Work to complete –
What you need to produce from the material below is an exact transcription of the lines from the one with "下图是给出的一些生成向量、访问向量元素和确定向量长度的基本过程：" through the one with "[^注释9]: 使用寄存器重命名机制", both included, and no other line.

▶

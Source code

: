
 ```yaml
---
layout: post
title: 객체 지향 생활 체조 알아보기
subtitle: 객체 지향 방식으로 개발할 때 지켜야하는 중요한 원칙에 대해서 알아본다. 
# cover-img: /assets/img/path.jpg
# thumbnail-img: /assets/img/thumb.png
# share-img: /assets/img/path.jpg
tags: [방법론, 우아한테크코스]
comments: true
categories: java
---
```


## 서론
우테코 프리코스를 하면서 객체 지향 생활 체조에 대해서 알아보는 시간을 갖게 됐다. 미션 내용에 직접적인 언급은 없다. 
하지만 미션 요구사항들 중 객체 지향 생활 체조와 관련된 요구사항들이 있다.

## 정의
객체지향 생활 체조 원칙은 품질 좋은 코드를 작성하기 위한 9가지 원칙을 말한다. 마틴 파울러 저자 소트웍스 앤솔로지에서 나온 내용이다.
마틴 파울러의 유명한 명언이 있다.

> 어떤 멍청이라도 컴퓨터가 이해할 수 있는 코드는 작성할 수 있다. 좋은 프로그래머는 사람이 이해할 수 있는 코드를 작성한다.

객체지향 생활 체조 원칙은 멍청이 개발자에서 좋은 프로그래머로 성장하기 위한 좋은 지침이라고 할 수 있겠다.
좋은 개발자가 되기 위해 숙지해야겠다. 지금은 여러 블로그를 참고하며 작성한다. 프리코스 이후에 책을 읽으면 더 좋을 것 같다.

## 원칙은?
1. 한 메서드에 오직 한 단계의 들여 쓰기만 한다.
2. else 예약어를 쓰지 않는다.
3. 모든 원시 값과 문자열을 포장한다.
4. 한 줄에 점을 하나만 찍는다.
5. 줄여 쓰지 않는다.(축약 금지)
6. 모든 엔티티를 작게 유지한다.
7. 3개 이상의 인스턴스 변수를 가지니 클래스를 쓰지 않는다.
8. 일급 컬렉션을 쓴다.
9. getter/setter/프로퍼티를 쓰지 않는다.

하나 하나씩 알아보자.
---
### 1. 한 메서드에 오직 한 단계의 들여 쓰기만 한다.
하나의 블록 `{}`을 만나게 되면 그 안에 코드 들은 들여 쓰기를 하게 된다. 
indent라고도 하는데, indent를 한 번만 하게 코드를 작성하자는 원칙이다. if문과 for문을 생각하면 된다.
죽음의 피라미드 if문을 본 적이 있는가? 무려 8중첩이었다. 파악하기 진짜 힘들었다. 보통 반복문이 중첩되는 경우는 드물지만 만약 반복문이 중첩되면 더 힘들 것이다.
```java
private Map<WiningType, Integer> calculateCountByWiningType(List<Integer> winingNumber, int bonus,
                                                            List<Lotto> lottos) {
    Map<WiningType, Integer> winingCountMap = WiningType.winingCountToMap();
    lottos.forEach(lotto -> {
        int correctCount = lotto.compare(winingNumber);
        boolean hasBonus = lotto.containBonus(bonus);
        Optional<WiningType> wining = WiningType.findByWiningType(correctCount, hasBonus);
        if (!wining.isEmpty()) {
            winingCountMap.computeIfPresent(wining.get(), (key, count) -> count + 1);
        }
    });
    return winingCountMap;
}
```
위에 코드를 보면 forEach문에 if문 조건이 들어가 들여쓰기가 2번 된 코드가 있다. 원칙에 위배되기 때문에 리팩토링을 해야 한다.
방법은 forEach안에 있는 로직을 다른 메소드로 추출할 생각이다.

◀
▶

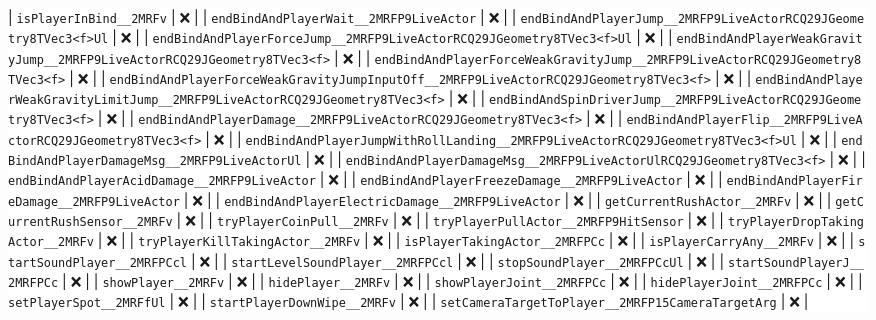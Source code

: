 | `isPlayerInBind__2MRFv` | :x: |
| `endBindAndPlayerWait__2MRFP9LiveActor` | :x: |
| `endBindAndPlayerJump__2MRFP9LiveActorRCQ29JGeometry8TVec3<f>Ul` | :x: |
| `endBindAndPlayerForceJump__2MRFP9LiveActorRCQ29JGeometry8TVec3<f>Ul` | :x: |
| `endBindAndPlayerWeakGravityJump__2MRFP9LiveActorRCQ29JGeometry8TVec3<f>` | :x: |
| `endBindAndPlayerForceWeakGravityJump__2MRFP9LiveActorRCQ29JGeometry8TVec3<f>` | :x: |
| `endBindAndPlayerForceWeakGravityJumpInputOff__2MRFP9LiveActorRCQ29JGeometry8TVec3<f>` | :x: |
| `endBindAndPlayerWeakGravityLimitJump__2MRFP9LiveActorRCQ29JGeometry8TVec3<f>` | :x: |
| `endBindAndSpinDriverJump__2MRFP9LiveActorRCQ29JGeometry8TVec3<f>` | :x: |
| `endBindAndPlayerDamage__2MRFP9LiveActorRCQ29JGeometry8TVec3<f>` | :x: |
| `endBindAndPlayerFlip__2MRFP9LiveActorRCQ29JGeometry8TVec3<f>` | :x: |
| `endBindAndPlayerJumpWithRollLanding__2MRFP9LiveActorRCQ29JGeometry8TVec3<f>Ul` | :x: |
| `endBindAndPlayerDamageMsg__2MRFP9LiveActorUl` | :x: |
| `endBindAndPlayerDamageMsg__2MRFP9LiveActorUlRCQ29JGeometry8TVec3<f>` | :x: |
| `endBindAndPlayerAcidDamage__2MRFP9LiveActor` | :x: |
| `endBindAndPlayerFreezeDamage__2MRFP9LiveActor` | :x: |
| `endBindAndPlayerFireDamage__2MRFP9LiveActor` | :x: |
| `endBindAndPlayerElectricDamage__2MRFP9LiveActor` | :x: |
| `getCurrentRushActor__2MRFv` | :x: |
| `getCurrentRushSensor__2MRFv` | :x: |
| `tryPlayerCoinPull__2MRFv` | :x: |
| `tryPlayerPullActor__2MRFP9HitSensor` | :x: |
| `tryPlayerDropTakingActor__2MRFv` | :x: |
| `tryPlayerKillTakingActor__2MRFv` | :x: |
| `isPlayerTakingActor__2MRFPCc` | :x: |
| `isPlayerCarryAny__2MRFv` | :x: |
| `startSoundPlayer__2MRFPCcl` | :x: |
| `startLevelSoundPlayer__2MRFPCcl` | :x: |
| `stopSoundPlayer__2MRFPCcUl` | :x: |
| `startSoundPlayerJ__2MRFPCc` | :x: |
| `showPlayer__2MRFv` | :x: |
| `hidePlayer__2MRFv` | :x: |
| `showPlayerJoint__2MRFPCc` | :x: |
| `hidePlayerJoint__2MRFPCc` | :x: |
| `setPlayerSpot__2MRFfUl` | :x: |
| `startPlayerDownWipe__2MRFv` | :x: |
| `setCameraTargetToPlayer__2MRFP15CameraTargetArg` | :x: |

◀
▶

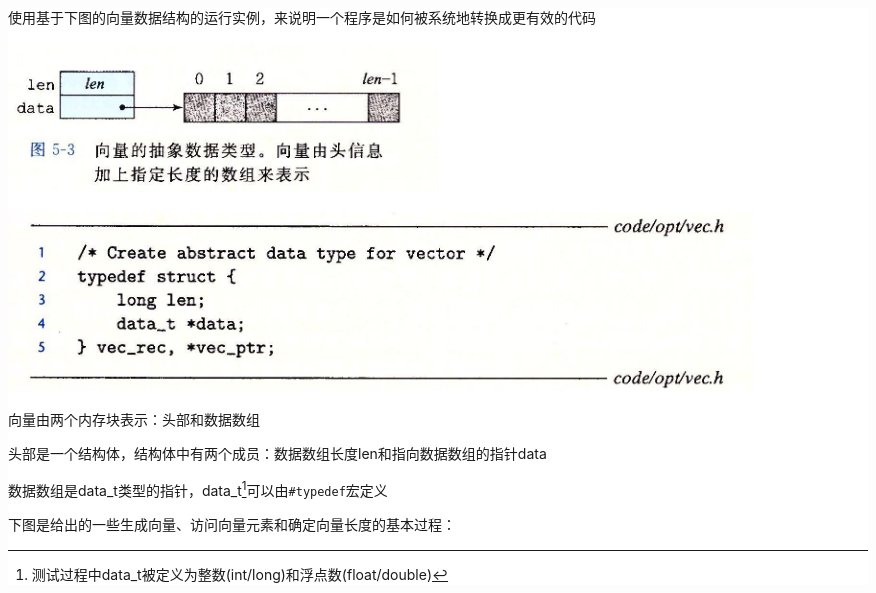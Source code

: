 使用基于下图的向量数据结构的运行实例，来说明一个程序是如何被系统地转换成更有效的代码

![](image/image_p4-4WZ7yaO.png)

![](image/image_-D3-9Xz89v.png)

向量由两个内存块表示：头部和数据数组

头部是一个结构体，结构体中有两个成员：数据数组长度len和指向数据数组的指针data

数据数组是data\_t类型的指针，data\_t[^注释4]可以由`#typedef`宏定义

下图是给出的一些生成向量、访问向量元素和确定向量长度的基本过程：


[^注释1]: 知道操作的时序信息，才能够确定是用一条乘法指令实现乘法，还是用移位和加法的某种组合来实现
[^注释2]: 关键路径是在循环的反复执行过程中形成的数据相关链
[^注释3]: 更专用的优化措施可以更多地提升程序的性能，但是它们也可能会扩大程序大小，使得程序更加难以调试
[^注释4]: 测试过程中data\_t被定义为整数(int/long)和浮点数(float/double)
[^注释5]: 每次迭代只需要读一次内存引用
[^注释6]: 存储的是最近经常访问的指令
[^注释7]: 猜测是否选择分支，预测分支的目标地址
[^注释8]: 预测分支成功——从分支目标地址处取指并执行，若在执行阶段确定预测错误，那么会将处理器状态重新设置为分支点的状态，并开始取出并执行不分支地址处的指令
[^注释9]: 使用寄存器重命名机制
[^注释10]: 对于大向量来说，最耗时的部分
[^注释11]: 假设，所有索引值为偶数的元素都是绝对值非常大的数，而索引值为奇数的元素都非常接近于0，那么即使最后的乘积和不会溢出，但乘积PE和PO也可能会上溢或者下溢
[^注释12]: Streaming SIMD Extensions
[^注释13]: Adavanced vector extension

◀

Written response –
下图是给出的一些生成向量、访问向量元素和确定向量长度的基本过程：


[^注释1]: 知道操作的时序信息，才能够确定是用一条乘法指令实现乘法，还是用移位和加法的某种组合来实现
[^注释2]: 关键路径是在循环的反复执行过程中形成的数据相关链
[^注释3]: 更专用的优化措施可以更多地提升程序的性能，但是它们也可能会扩大程序大小，使得程序更加难以调试
[^注释4]: 测试过程中data\_t被定义为整数(int/long)和浮点数(float/double)
[^注释5]: 每次迭代只需要读一次内存引用
[^注释6]: 存储的是最近经常访问的指令
[^注释7]: 猜测是否选择分支，预测分支的目标地址
[^注释8]: 预测分支成功——从分支目标地址处取指并执行，若在执行阶段确定预测错误，那么会将处理器状态重新设置为分支点的状态，并开始取出并执行不分支地址处的指令
[^注释9]: 使用寄存器重命名机制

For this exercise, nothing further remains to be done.